Man nimmt es dem "Stroelse Jong" ab, dass er die Fahrerei durch Stadt und Land am Abend aus Überzeugung macht. Ein bisschen Helfersyndrom schwingt da wohl mit. Widerrede gibt es jedenfalls keine. Denn auch wenn alle Leistungen von der Krankenkasse abgerechnet werden, so lange eine Pflegestufe beim Patienten vorliegt: Die Fahrerei und das Ein- und Auspacken seiner Geräte "frisst" Zeit. Außerdem ist es für den dreifachen Vater selbstverständlich, dass auch noch Zeit für ein "Pläuschken" mit den Patienten bleibt. Man muss Menschen wohl schon mögen . . .

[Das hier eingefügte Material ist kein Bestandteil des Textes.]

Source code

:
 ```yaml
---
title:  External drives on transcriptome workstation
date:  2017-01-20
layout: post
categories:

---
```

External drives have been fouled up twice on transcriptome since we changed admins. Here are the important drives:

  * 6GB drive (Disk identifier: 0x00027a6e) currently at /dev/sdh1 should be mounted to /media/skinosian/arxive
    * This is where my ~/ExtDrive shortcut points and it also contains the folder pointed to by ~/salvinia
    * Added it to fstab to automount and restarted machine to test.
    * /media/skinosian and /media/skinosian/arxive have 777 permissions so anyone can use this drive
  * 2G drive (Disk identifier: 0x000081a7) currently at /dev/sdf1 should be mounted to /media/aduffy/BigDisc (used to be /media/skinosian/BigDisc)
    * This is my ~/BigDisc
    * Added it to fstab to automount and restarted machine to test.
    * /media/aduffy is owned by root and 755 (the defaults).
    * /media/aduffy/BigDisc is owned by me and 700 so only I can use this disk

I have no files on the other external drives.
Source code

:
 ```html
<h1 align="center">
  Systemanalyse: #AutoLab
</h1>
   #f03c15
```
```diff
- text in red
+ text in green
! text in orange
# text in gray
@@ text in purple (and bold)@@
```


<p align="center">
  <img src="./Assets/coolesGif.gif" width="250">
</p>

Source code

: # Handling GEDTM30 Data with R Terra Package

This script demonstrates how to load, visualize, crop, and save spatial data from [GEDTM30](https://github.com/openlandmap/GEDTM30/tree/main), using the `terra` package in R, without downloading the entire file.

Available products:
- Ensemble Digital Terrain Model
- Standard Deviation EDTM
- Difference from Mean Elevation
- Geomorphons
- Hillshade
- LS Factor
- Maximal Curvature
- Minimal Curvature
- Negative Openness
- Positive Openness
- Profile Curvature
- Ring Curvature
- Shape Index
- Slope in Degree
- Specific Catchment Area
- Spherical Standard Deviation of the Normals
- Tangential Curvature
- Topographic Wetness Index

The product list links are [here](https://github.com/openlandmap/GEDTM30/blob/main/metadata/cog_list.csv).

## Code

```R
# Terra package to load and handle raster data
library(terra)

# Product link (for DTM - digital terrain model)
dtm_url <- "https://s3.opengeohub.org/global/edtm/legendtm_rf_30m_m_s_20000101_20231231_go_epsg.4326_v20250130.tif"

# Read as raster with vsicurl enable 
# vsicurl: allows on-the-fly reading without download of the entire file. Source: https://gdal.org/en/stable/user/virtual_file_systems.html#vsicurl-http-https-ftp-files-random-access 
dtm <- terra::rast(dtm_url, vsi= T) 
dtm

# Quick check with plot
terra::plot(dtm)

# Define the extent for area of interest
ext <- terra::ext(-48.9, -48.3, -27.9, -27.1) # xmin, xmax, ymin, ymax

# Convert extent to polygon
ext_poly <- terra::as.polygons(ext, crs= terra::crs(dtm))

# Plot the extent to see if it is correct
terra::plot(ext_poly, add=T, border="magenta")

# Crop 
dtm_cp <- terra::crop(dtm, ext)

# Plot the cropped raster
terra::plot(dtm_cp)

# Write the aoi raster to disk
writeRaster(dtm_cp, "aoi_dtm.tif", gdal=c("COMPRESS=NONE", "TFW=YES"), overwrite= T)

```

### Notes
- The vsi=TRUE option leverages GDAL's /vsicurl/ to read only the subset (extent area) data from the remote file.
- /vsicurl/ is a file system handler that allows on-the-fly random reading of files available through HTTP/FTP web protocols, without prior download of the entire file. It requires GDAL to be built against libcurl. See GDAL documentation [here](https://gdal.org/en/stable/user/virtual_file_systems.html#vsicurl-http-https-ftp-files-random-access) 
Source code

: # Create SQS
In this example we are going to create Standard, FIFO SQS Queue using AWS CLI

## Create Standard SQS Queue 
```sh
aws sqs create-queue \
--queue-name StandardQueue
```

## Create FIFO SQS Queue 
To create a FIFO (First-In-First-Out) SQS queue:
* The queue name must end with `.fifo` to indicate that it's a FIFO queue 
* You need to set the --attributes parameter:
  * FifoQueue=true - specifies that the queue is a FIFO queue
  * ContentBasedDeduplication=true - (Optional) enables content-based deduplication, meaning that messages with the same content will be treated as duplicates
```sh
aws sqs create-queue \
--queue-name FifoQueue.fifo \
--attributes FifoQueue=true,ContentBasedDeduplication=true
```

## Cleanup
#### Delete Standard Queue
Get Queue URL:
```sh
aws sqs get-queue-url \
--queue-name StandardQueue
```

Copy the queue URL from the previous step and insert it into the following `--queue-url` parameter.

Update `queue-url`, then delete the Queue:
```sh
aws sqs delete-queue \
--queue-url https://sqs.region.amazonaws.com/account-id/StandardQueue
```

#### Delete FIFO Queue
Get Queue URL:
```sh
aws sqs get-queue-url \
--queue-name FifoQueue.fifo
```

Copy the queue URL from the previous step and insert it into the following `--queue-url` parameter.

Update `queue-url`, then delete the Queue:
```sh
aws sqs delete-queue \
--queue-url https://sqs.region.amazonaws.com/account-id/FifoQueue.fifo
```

"Die Pflegeeinrichtungen sind oft froh, wenn ich, manchmal auch mit einer Hilfe, zu ihnen ins Haus komme", so der "Doc" weiter. Denn die dortigen Pflegekräfte könnten so gut wie alles. Aber ein Behinderter, dessen Prothese sich verkeilt hat, da seien die Pflegekräfte oft mit ihrem Latein am Ende. Willenborg: "Weil es sich meist um komplexen Zahnersatz handelt, mit dem sich nur Fachleute wirklich auskennen."

 Gerhard Brüx ist nach seinem Schlaganfall nicht mehr gut zu Fuß. Zu ihm kommt Hans-Peter Willenborg ins Wohnzimmer.

Gerhard Brüx ist nach seinem Schlaganfall nicht mehr gut zu Fuß. Zu ihm kommt Hans-Peter Willenborg ins Wohnzimmer.

Foto: Gerhard Seybert

Deshalb seien auch die Krankenkassen dankbar, dass nicht für vermeintliche Kleinigkeiten, die vor Ort therapiert werden könnten, immer ein teurer Krankentransport angefordert werden muss. Weil der Zahnarzt ja aufsuchend tätig ist, gerne auch nach Hause kommt. Und bei Demenzkranken müsste man auch schon mal drei bis vier Mal anfahren, ehe sie ihren Mund öffnen. "Diese Behandlungen sind oft sehr schwierig", erklärt Willenborg, der vor der Tätigkeit in der Gemeinschaftspraxis unter anderem als Schiffarzt bei der Bundesmarine zur See fuhr. Das Studium an der Heinrich-Heine-Universität in Düsseldorf war vorangegangen.

Er verabschiedet sich von Gerhard Brüx. "Und wenn was ist - anrufen!" Willenborg trägt den Rollwagen die Treppen hinunter und schiebt ihn zum Auto. Brüx winkt.